Infertility


I was standing in Rajalakshmi’s home in Visakhapatnam, India. She had just finished showing us each of the three rooms in her house and we had ended in the kitchen. In a moment of unrestrained curiosity I asked her, “How many children do you have?” In her broken English and in the accent that I love and miss she replied simply, 
“For me no children.” 

For some reason her words struck me deeply. “For me no children,” continued to run through my mind. A Westerner laden with modern family attitudes could have easily interpreted her answer to mean, “As for myself, I didn’t want children.” But I can tell you with certainty that that was not what she was saying. She meant, “For me, there were no children. For me, there are no children. No children came, for me.” From the look in her eyes I could feel that this was not something that was planned. I felt certain that she and her husband must have dealt with infertility. It would not have been proper in her culture to explain these things to me in detail. 

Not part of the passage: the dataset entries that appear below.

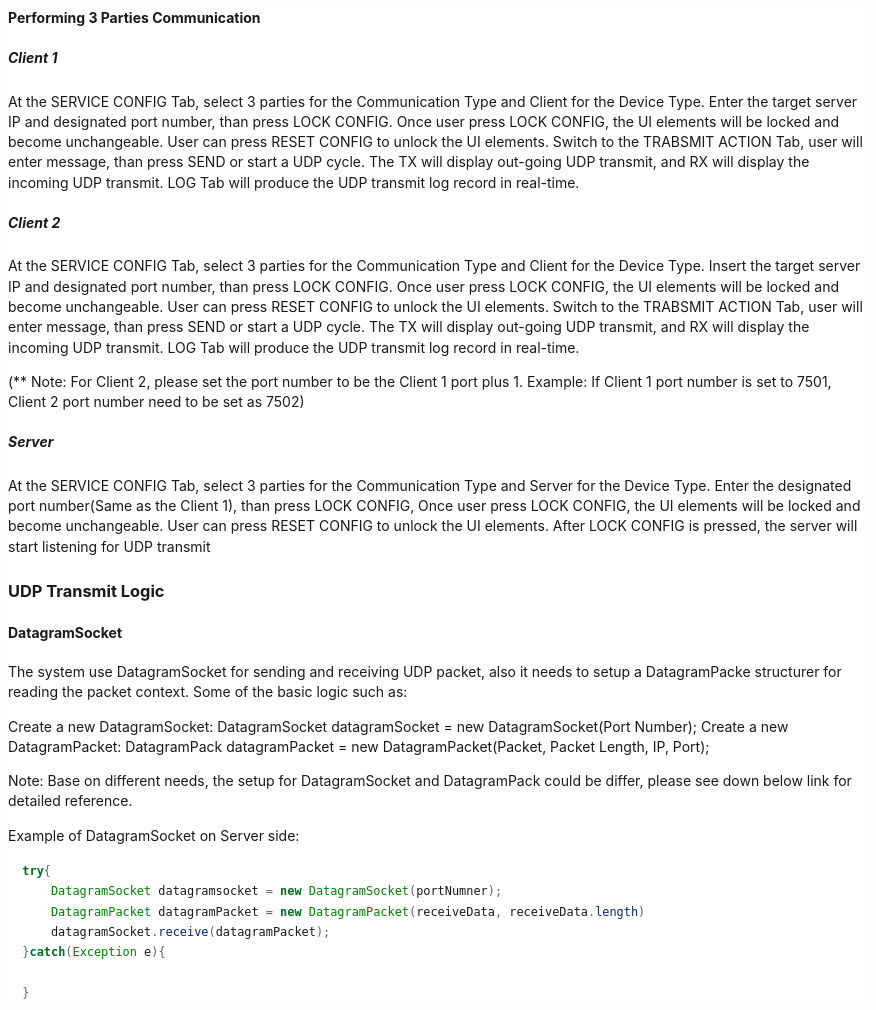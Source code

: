 #### Performing 3 Parties Communication
##### Client 1
At the SERVICE CONFIG Tab, select 3 parties for the Communication Type and Client for the Device Type. Enter the target server IP and designated port number, than press LOCK CONFIG.
Once user press LOCK CONFIG, the UI elements will be locked and become unchangeable. User can press RESET CONFIG to unlock the UI elements.
Switch to the TRABSMIT ACTION Tab, user will enter message, than press SEND or start a UDP cycle.
The TX will display out-going UDP transmit, and RX will display the incoming UDP transmit.
LOG Tab will produce the UDP transmit log record in real-time.

##### Client 2
At the SERVICE CONFIG Tab, select 3 parties for the Communication Type and Client for the Device Type. Insert the target server IP and designated port number, than press LOCK CONFIG.
Once user press LOCK CONFIG, the UI elements will be locked and become unchangeable. User can press RESET CONFIG to unlock the UI elements.
Switch to the TRABSMIT ACTION Tab, user will enter message, than press SEND or start a UDP cycle.
The TX will display out-going UDP transmit, and RX will display the incoming UDP transmit.
LOG Tab will produce the UDP transmit log record in real-time.

(** Note: For Client 2, please set the port number to be the Client 1 port plus 1.
Example: If Client 1 port number is set to 7501, Client 2 port number need to be set as 7502)

##### Server
At the SERVICE CONFIG Tab, select 3 parties for the Communication Type and Server for the Device Type. Enter the designated port number(Same as the Client 1), than press LOCK CONFIG,
Once user press LOCK CONFIG, the UI elements will be locked and become unchangeable. User can press RESET CONFIG to unlock the UI elements.
After LOCK CONFIG is pressed, the server will start listening for UDP transmit


### UDP Transmit Logic
#### DatagramSocket
The system use DatagramSocket for sending and receiving UDP packet, also it needs to setup a DatagramPacke structurer for reading the packet context.
Some of the basic logic such as:

Create a new DatagramSocket: DatagramSocket datagramSocket = new DatagramSocket(Port Number);
Create a new DatagramPacket: DatagramPack datagramPacket = new DatagramPacket(Packet, Packet Length, IP, Port);

Note: Base on different needs, the setup for DatagramSocket and DatagramPack could be differ, please see down below link for detailed reference.

Example of DatagramSocket on Server side:

```java
  try{
      DatagramSocket datagramsocket = new DatagramSocket(portNumner);
      DatagramPacket datagramPacket = new DatagramPacket(receiveData, receiveData.length)
      datagramSocket.receive(datagramPacket);
  }catch(Exception e){
  
  }

```
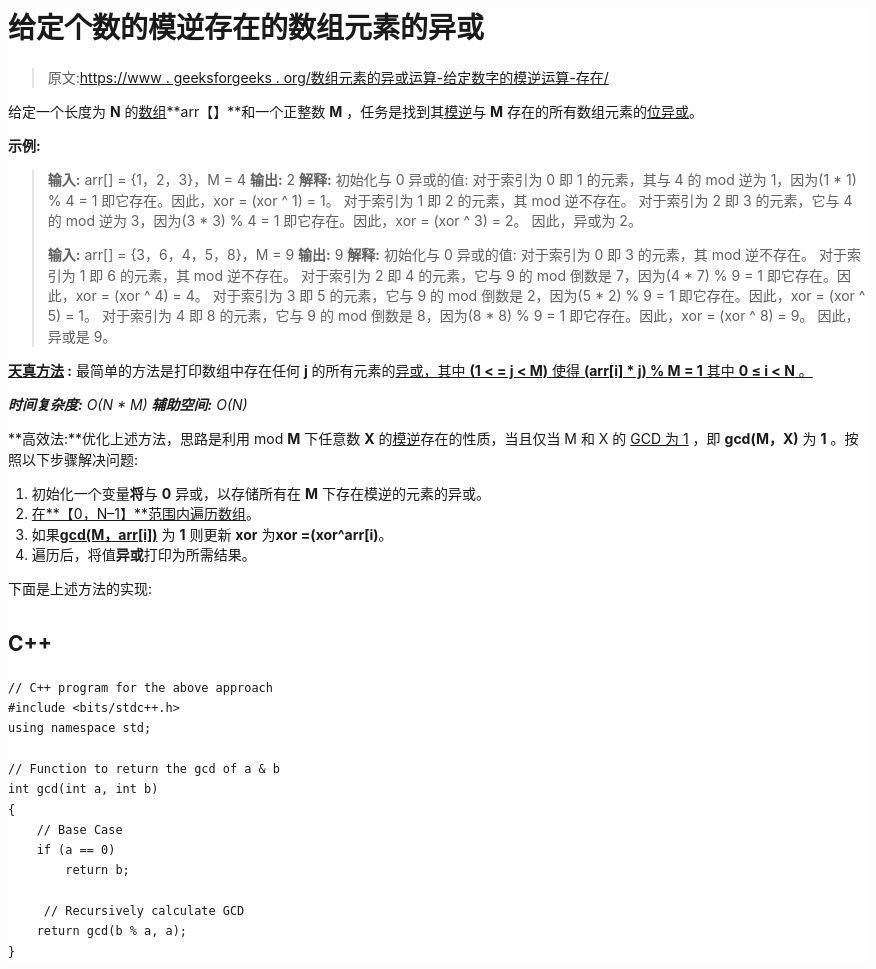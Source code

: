 # 给定个数的模逆存在的数组元素的异或

> 原文:[https://www . geeksforgeeks . org/数组元素的异或运算-给定数字的模逆运算-存在/](https://www.geeksforgeeks.org/xor-of-array-elements-whose-modular-inverse-with-a-given-number-exists/)

给定一个长度为 **N** 的[数组](https://www.geeksforgeeks.org/introduction-to-arrays/)**arr【】**和一个正整数 **M** ，任务是找到其[模逆](https://www.geeksforgeeks.org/multiplicative-inverse-under-modulo-m/)与 **M** 存在的所有数组元素的[位异或](https://www.geeksforgeeks.org/bitwise-operators-in-c-cpp/)。

**示例:**

> **输入:** arr[] = {1，2，3}，M = 4
> **输出:** 2
> **解释:**
> 初始化与 0 异或的值:
> 对于索引为 0 即 1 的元素，其与 4 的 mod 逆为 1，因为(1 * 1) % 4 = 1 即它存在。因此，xor = (xor ^ 1) = 1。
> 对于索引为 1 即 2 的元素，其 mod 逆不存在。
> 对于索引为 2 即 3 的元素，它与 4 的 mod 逆为 3，因为(3 * 3) % 4 = 1 即它存在。因此，xor = (xor ^ 3) = 2。
> 因此，异或为 2。
> 
> **输入:** arr[] = {3，6，4，5，8}，M = 9
> **输出:** 9
> **解释:**
> 初始化与 0 异或的值:
> 对于索引为 0 即 3 的元素，其 mod 逆不存在。
> 对于索引为 1 即 6 的元素，其 mod 逆不存在。
> 对于索引为 2 即 4 的元素，它与 9 的 mod 倒数是 7，因为(4 * 7) % 9 = 1 即它存在。因此，xor = (xor ^ 4) = 4。
> 对于索引为 3 即 5 的元素，它与 9 的 mod 倒数是 2，因为(5 * 2) % 9 = 1 即它存在。因此，xor = (xor ^ 5) = 1。
> 对于索引为 4 即 8 的元素，它与 9 的 mod 倒数是 8，因为(8 * 8) % 9 = 1 即它存在。因此，xor = (xor ^ 8) = 9。
> 因此，异或是 9。

**<u>天真方法</u> :** 最简单的方法是打印数组中存在任何 **j** 的所有元素的[异或，其中 **(1 < = j < M)** 使得 **(arr[i] * j) % M = 1** 其中 **0 ≤ i < N** 。](https://www.geeksforgeeks.org/find-xor-of-all-elements-in-an-array/)

***时间复杂度:** O(N * M)*
***辅助空间:** O(N)*

**高效法:**优化上述方法，思路是利用 mod **M** 下任意数 **X** 的[模逆](https://www.geeksforgeeks.org/multiplicative-inverse-under-modulo-m/)存在的性质，当且仅当 M 和 X 的 [GCD 为 1](https://www.geeksforgeeks.org/c-program-find-gcd-hcf-two-numbers/) ，即 **gcd(M，X)** 为 **1** 。按照以下步骤解决问题:

1.  初始化一个变量**将**与 **0** 异或，以存储所有在 **M** 下存在模逆的元素的异或。
2.  [在**【0，N–1】**范围内遍历数组](https://www.geeksforgeeks.org/iterating-arrays-java/)。
3.  如果[**gcd(M，arr[i])**](https://www.geeksforgeeks.org/c-program-find-gcd-hcf-two-numbers/) 为 **1** 则更新 **xor** 为**xor =(xor^arr[i)**。
4.  遍历后，将值**异或**打印为所需结果。

下面是上述方法的实现:

## C++

```
// C++ program for the above approach
#include <bits/stdc++.h>
using namespace std;

// Function to return the gcd of a & b
int gcd(int a, int b)
{
    // Base Case
    if (a == 0)
        return b;

     // Recursively calculate GCD
    return gcd(b % a, a);
}
```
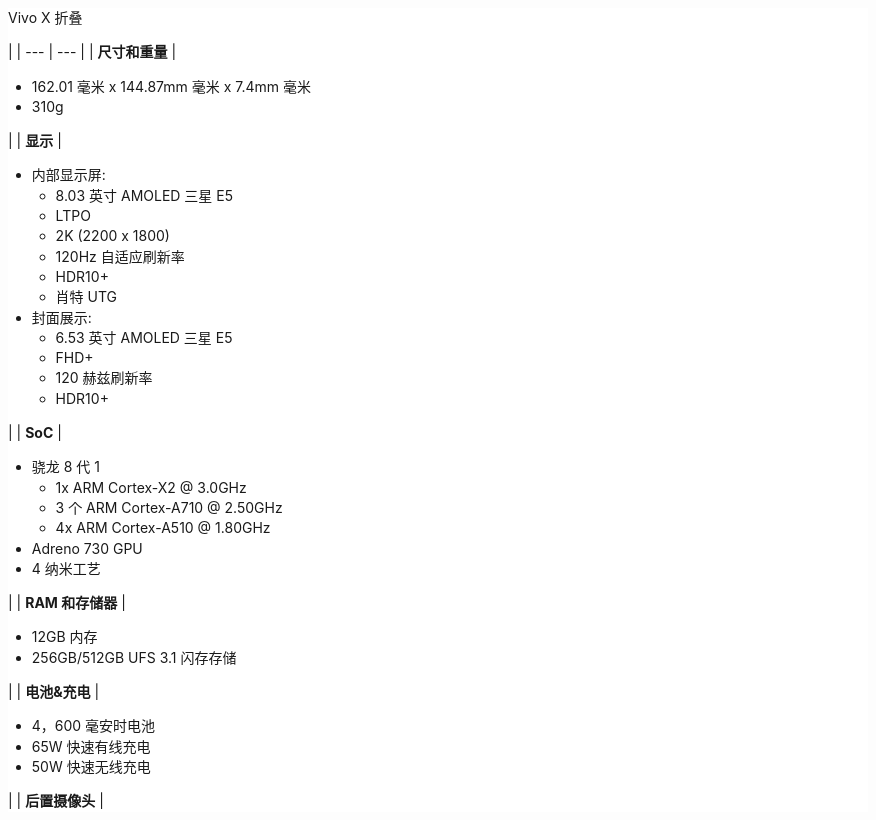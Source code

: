 Vivo X 折叠

 |
| --- | --- |
| **尺寸和重量** | 

*   162.01 毫米 x 144.87mm 毫米 x 7.4mm 毫米
*   310g

 |
| **显示** | 

*   内部显示屏:
    *   8.03 英寸 AMOLED 三星 E5
    *   LTPO
    *   2K (2200 x 1800)
    *   120Hz 自适应刷新率
    *   HDR10+
    *   肖特 UTG
*   封面展示:
    *   6.53 英寸 AMOLED 三星 E5
    *   FHD+
    *   120 赫兹刷新率
    *   HDR10+

 |
| **SoC** | 

*   骁龙 8 代 1
    *   1x ARM Cortex-X2 @ 3.0GHz
    *   3 个 ARM Cortex-A710 @ 2.50GHz
    *   4x ARM Cortex-A510 @ 1.80GHz
*   Adreno 730 GPU
*   4 纳米工艺

 |
| **RAM 和存储器** | 

*   12GB 内存
*   256GB/512GB UFS 3.1 闪存存储

 |
| **电池&充电** | 

*   4，600 毫安时电池
*   65W 快速有线充电
*   50W 快速无线充电

 |
| **后置摄像头** |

From the moment she said, “For me no children,” I felt sad for her and all women who experience infertility. Rajalakshmi is an educated Brahmin woman. Her husband is a priest and you can usually find him napping in front of the TV most afternoons. I wondered what “no children,” would be like in her life. A life that is particularly full of the expectation to have children. She is a brave woman. Almost every time she saw me she would gesture to my belly with her silly/mischievous grin and say, “How is your baby?” 


I don’t have anything profound to say about this experience. But for some reason, the phrase, “for me no children,” is something I have reflected on again and again. It continues to run through my mind as the symbol of what all women with infertility must go through. There are emotions and experiences behind that phrase that I know nothing about. But I have sympathy.